I'm using a Docker stack that implements, in the same machine, an Hadoop Namenode, two Datanodes, two Node Managers, a Resource Manager, a History Server, and other technologies.
I encountered an issue related to the HDFS Configured Capacity that is shown in the HDFS UI.
I'm using a machine with 256GB capacity, and I'm using the two datanodes implementation mentioned above. Instead of distributing the total capacity between the two nodes, HDFS duplicates the capacity of the entire machine by giving 226.87GB to each datanode. As you can see here.
Any thoughts on how to make HDFS show the right capacity?

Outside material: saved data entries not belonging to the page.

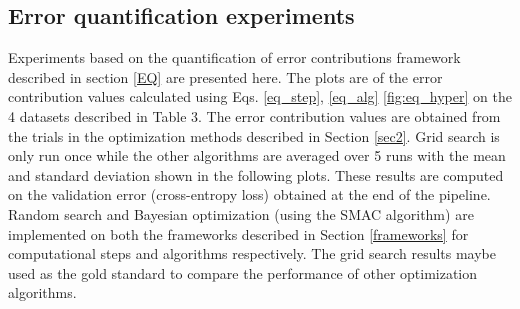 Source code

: \subsection{Error quantification experiments}
\label{eq_expts}
Experiments based on the quantification of error contributions framework described in section \ref{EQ} are presented here. The plots are of the error contribution values calculated using Eqs. \ref{eq_step}, \ref{eq_alg} \ref{fig:eq_hyper} on the 4 datasets described in Table 3. The error contribution values are obtained from the trials in the optimization methods described in Section \ref{sec2}. Grid search is only run once while the other algorithms are averaged over 5 runs with the mean and standard deviation shown in the following plots. These results are computed on the validation error (cross-entropy loss) obtained at the end of the pipeline. Random search and Bayesian optimization (using the SMAC algorithm) are implemented on both the frameworks described in Section \ref{frameworks} for computational steps and algorithms respectively. The grid search results maybe used as the gold standard to compare the performance of other optimization algorithms. 

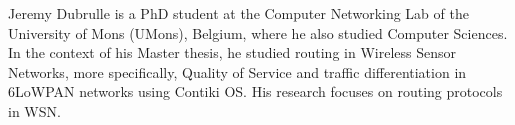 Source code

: ​Jeremy Dubrulle is a PhD student at the Computer Networking Lab of the University of Mons (UMons), Belgium, where he also studied Computer Sciences. In the context of his Master thesis, he studied routing in Wireless Sensor Networks, more specifically, Quality of Service and traffic differentiation in 6LoWPAN networks using Contiki OS. His research focuses on routing protocols in WSN.
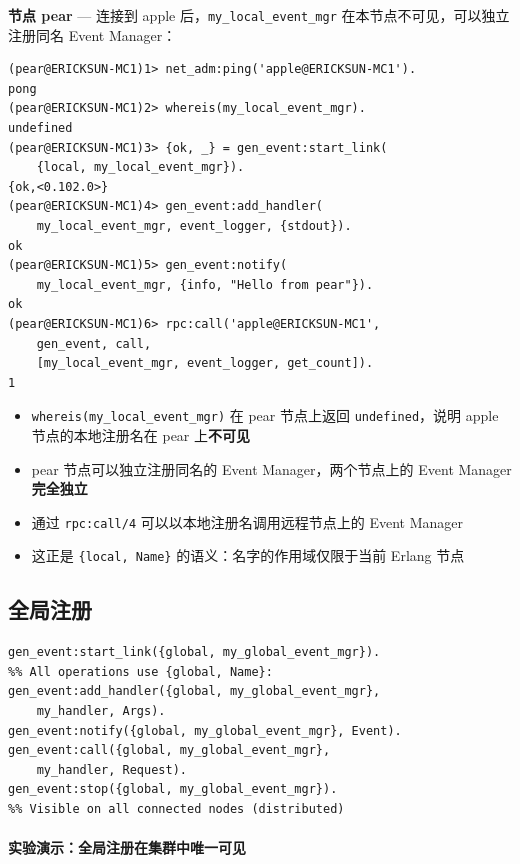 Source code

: \documentclass[a4paper,11pt]{article}
\begin{document}
\textbf{节点 pear} --- 连接到 apple 后，\texttt{my\_local\_event\_mgr} 在本节点不可见，可以独立注册同名 Event Manager：

\begin{lstlisting}[style=shellstyle, caption={pear 节点 --- 独立注册同名 Event Manager}]
(pear@ERICKSUN-MC1)1> net_adm:ping('apple@ERICKSUN-MC1').
pong
(pear@ERICKSUN-MC1)2> whereis(my_local_event_mgr).
undefined
(pear@ERICKSUN-MC1)3> {ok, _} = gen_event:start_link(
    {local, my_local_event_mgr}).
{ok,<0.102.0>}
(pear@ERICKSUN-MC1)4> gen_event:add_handler(
    my_local_event_mgr, event_logger, {stdout}).
ok
(pear@ERICKSUN-MC1)5> gen_event:notify(
    my_local_event_mgr, {info, "Hello from pear"}).
ok
(pear@ERICKSUN-MC1)6> rpc:call('apple@ERICKSUN-MC1',
    gen_event, call,
    [my_local_event_mgr, event_logger, get_count]).
1
\end{lstlisting}

\begin{tipbox}[本地注册的关键特性]
\begin{itemize}[leftmargin=1.5em]
    \item \texttt{whereis(my\_local\_event\_mgr)} 在 pear 节点上返回 \texttt{undefined}，说明 apple 节点的本地注册名在 pear 上\textbf{不可见}
    \item pear 节点可以独立注册同名的 Event Manager，两个节点上的 Event Manager \textbf{完全独立}
    \item 通过 \texttt{rpc:call/4} 可以以本地注册名调用远程节点上的 Event Manager
    \item 这正是 \texttt{\{local, Name\}} 的语义：名字的作用域仅限于当前 Erlang 节点
\end{itemize}
\end{tipbox}

\subsection{全局注册}

\begin{lstlisting}[style=erlangstyle]
gen_event:start_link({global, my_global_event_mgr}).
%% All operations use {global, Name}:
gen_event:add_handler({global, my_global_event_mgr},
    my_handler, Args).
gen_event:notify({global, my_global_event_mgr}, Event).
gen_event:call({global, my_global_event_mgr},
    my_handler, Request).
gen_event:stop({global, my_global_event_mgr}).
%% Visible on all connected nodes (distributed)
\end{lstlisting}

\paragraph{实验演示：全局注册在集群中唯一可见}
\end{document}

Here is the portion of the docker compose that implements the hadoop technologies mentioned above.
services:
# Hadoop master
namenode:
image: bde2020/hadoop-namenode:2.0.0-hadoop3.2.1-java8
container_name: namenode
ports:
- 9870:9870
- 8020:8020
volumes:
- ./namenode/home/${ADMIN_NAME:?err}:/home/${ADMIN_NAME:?err}
- ./namenode/hadoop-data:/hadoop-data
- ./namenode/entrypoint.sh:/entrypoint.sh
- hadoop-namenode:/hadoop/dfs/name
env_file:
- ./hadoop.env
- .env
networks:
- hadoop
resourcemanager:
restart: always
image: bde2020/hadoop-resourcemanager:2.0.0-hadoop3.2.1-java8
container_name: resourcemanager
ports:
- 8088:8088
environment:
SERVICE_PRECONDITION: "namenode:9870 datanode1:9864"
env_file:
- ./hadoop.env
networks:
- hadoop
# Hadoop slave 1
datanode1:
image: bde2020/hadoop-datanode:2.0.0-hadoop3.2.1-java8
container_name: datanode1
volumes:
- hadoop-datanode-1:/hadoop/dfs/data
environment:
SERVICE_PRECONDITION: "namenode:9870"
env_file:
- ./hadoop.env
networks:
- hadoop
nodemanager1:
image: bde2020/hadoop-nodemanager:2.0.0-hadoop3.2.1-java8
container_name: nodemanager1
volumes:
- ./nodemanagers/entrypoint.sh:/entrypoint.sh
environment:
SERVICE_PRECONDITION: "namenode:9870 datanode1:9864 resourcemanager:8088"
env_file:
- ./hadoop.env
- .env
networks:
- hadoop
# Hadoop slave 2
datanode2:
image: bde2020/hadoop-datanode:2.0.0-hadoop3.2.1-java8
container_name: datanode2
volumes:
- hadoop-datanode-2:/hadoop/dfs/data
environment:
SERVICE_PRECONDITION: "namenode:9870"
env_file:
- ./hadoop.env
networks:
- hadoop
nodemanager2:
image: bde2020/hadoop-nodemanager:2.0.0-hadoop3.2.1-java8
container_name: nodemanager2
volumes:
- ./nodemanagers/entrypoint.sh:/entrypoint.sh
environment:
SERVICE_PRECONDITION: "namenode:9870 datanode2:9864 resourcemanager:8088"
env_file:
- ./hadoop.env
- .env
networks:
- hadoop
historyserver:
image: bde2020/hadoop-historyserver:2.0.0-hadoop3.2.1-java8
container_name: historyserver
ports:
- 8188:8188
environment:
SERVICE_PRECONDITION: "namenode:9870 datanode1:9864 datanode2:9864 resourcemanager:8088"
volumes:
- hadoop-historyserver:/hadoop/yarn/timeline
env_file:
- ./hadoop.env
networks:
- hadoop